What you should do
All of the records below must be output exactly, with no pictures carried over.
----- Source records
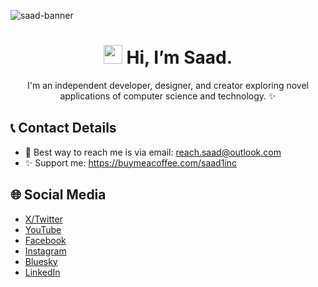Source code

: ![saad-banner](https://github.com/user-attachments/assets/ed0bc6b7-ac75-4c24-80a9-284d74c4f0d0)

<h1 align="center"><img src="https://media.giphy.com/media/hvRJCLFzcasrR4ia7z/giphy.gif" width="30px" height="30px"> Hi, I’m Saad.</h1>
<p align="center">I'm an independent developer, designer, and creator exploring novel applications of computer science and technology. ✨</p>

## 📞 Contact Details
- 📧 Best way to reach me is via email: reach.saad@outlook.com
- ✨ Support me: https://buymeacoffee.com/saad1inc

## 🌐 Social Media
- [X/Twitter](https://x.com/saad1inc)
- [YouTube](https://www.youtube.com/@saad1inc)
- [Facebook](https://www.facebook.com/saad1inc/)
- [Instagram](https://www.instagram.com/saad1inc)
- [Bluesky](https://bsky.app/profile/saad1inc.bsky.social)
- [LinkedIn](https://www.linkedin.com/in/saad2134/)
----------
Task answer
Source code

: ![saad-banner](https://github.com/user-attachments/assets/ed0bc6b7-ac75-4c24-80a9-284d74c4f0d0)

<h1 align="center"><img src="https://media.giphy.com/media/hvRJCLFzcasrR4ia7z/giphy.gif" width="30px" height="30px"> Hi, I’m Saad.</h1>
<p align="center">I'm an independent developer, designer, and creator exploring novel applications of computer science and technology. ✨</p>

## 📞 Contact Details
- 📧 Best way to reach me is via email: reach.saad@outlook.com
- ✨ Support me: https://buymeacoffee.com/saad1inc

## 🌐 Social Media
- [X/Twitter](https://x.com/saad1inc)
- [YouTube](https://www.youtube.com/@saad1inc)
- [Facebook](https://www.facebook.com/saad1inc/)
- [Instagram](https://www.instagram.com/saad1inc)
- [Bluesky](https://bsky.app/profile/saad1inc.bsky.social)
- [LinkedIn](https://www.linkedin.com/in/saad2134/)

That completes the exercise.